Let’s jump right in!

Jumping off from our changes in part 2, we’ll launch VTune and see where our performance is going!

VTuneSample8

Looking at our capture, we can see that game_gen_instance_buffer completely overshadows the rest of our methods. At 77.4% back-end bound, it is severely limited by our memory access patterns. Addressing that will be our first task.

If we take a look at chrome://tracing we also notice that game_gen_instance_buffer runs at an average of 12 ms per tick.

The profiler notes that this chunk of code is largely back-end bound:

if (Field_Tiles[i].crop != NULL)
{
    uint32_t cropWriteIndex = writeIndex++;
    buffer->instances[cropWriteIndex].spriteIndex = 7.0f + Field_Tiles[i].crop->cropType;
    buffer->instances[cropWriteIndex].scale = 2.0f / Field_Width;

    buffer->instances[cropWriteIndex].pos[0] = Field_Tiles[i].pos.x;
    buffer->instances[cropWriteIndex].pos[1] = Field_Tiles[i].pos.y;
}

More accurately this line is a large contributor to our memory access woes:

buffer->instances[cropWriteIndex].spriteIndex = 7.0f + Field_Tiles[i].crop->cropType;

Why is that? We’ll if we take a look at our Field_Tile structure:

typedef struct
{
    Field_Crop* crop;
    Field_Stage stage;
    Vec2 pos;
} Field_Tile;

Since “crop” is a pointer to a Field_Crop allocated at an arbitrary position on the heap, our hardware prefetchers can’t fetch it for us! (More information on heap allocations using malloc can be found here, See Part 2 for more information about the memory hierarchy)

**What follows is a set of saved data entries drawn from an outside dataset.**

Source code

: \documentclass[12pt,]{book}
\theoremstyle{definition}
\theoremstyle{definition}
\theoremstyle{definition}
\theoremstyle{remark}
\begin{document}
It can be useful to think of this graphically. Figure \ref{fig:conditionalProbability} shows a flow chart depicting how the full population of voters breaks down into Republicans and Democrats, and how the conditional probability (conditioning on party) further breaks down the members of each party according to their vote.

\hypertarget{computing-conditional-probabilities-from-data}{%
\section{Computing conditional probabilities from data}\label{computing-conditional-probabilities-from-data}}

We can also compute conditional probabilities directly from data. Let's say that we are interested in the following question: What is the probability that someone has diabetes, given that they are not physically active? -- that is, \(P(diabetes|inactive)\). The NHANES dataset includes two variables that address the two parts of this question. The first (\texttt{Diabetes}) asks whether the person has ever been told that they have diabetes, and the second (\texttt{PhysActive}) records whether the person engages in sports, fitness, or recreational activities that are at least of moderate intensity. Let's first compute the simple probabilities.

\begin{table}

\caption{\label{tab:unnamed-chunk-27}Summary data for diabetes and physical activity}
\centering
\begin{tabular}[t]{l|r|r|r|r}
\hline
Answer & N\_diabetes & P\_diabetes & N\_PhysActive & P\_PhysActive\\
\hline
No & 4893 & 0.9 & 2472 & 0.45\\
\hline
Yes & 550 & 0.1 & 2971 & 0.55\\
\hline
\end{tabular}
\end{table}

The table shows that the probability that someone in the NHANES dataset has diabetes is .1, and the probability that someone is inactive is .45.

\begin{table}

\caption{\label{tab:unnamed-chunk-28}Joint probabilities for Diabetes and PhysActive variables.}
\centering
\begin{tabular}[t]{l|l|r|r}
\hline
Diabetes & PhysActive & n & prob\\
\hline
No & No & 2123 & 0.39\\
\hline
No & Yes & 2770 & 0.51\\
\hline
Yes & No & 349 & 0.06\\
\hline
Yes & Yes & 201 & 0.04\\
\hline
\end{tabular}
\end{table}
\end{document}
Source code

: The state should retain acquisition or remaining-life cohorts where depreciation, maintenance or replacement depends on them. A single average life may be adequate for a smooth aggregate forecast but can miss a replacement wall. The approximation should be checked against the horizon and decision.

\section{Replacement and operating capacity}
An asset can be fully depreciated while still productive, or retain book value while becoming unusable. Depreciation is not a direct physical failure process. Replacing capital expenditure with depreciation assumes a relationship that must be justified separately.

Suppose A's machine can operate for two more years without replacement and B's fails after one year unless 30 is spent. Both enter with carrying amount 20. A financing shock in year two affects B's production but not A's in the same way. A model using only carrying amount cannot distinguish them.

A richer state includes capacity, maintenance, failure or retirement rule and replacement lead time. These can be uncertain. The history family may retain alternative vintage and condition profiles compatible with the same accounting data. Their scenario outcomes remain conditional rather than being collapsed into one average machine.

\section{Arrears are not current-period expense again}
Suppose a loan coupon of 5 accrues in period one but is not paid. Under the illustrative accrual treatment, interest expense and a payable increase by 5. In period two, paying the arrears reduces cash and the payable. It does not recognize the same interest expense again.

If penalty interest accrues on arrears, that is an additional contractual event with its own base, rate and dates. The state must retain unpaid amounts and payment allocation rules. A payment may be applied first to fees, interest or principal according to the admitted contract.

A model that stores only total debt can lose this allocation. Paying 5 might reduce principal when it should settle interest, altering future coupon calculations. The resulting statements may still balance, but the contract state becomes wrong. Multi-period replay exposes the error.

As a result, we’re going to want to modify how crops are allocated and accessed. Instead of accessing the crops through their tiles, we’re going to move the crops into their own array and loop through the array directly as we generate the rendering information. This will improve our access patterns for the prefetcher and allow our memory to be nicely packed into cache lines.

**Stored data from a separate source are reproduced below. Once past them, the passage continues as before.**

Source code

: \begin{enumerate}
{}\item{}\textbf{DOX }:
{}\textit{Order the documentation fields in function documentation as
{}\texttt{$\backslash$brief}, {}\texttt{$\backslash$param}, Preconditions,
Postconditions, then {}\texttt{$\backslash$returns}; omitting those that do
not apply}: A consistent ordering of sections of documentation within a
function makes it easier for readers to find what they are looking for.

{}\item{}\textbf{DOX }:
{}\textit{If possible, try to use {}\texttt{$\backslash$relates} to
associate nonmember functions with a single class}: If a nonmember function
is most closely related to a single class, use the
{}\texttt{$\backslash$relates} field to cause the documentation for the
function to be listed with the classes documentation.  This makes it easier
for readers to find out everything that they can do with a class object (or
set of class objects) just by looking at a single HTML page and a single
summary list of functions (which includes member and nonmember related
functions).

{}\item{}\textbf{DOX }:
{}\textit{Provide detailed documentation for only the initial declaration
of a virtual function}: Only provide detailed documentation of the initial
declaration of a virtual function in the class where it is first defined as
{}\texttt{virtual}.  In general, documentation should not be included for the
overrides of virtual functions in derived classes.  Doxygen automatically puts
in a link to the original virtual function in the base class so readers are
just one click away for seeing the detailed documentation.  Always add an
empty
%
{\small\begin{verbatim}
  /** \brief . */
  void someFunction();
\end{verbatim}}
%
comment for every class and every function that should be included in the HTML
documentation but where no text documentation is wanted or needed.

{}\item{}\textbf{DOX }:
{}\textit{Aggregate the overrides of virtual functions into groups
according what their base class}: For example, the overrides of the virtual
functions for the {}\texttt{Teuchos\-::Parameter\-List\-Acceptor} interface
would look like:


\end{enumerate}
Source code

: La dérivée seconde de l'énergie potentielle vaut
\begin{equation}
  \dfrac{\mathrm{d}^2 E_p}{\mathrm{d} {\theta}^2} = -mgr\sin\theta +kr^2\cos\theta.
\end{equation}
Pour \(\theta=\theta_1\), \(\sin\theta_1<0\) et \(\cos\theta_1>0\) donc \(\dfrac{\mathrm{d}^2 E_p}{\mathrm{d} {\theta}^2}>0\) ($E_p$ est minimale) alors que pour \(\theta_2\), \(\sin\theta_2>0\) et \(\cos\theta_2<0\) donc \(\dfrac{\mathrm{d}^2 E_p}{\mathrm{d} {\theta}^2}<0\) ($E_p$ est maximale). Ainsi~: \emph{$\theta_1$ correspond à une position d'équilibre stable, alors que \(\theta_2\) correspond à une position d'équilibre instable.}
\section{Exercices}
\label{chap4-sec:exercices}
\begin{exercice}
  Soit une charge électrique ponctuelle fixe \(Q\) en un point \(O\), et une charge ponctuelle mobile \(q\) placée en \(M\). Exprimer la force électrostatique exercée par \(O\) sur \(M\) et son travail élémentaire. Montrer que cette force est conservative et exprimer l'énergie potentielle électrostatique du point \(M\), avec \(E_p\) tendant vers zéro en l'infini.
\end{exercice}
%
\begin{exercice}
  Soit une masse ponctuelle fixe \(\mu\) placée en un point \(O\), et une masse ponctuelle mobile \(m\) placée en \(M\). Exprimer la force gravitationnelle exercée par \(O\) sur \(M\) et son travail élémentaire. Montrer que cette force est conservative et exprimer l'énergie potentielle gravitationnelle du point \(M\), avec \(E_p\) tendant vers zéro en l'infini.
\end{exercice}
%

Following this modification, we might notice that field_tick (inlined into game_tick) might also become faster! This is because instead of indirectly accessing the crops through their tile, we’ll be able to access them linearly in memory.

While implementing this optimization, I noticed that I didn’t correctly address removing the farmer states when they were complete… I forgot to move the iterator index back 1 after the swap which would cause the state that was swapped to not be processed… This was also fixed! …oops…

Another resulting optimization was the conversion of pointers to 32 bit indices, this simplified a lot of the addressing and also reduced the size of the structures on a 64 bit system by 32 bits!

Looking at our Field_Crop and Field_Tile structures we can see that their relationship was inverted:

typedef struct
{
    float grown;
    float lifetime;
    uint32_t cropType;
    uint32_t tileIndex;
    Vec2 pos;
} Field_Crop;

static uint32_t Field_CropCount = 0;
static Field_Crop* Field_Crops = NULL;

typedef struct
{
    Field_Stage stage;
    Vec2 pos;
} Field_Tile;

Field_Crop now references Field_Tiles through an index instead of Field_Tile holding a pointer to the Field_Crop memory, and our Field_Crop memory is now stored in a nice linear array.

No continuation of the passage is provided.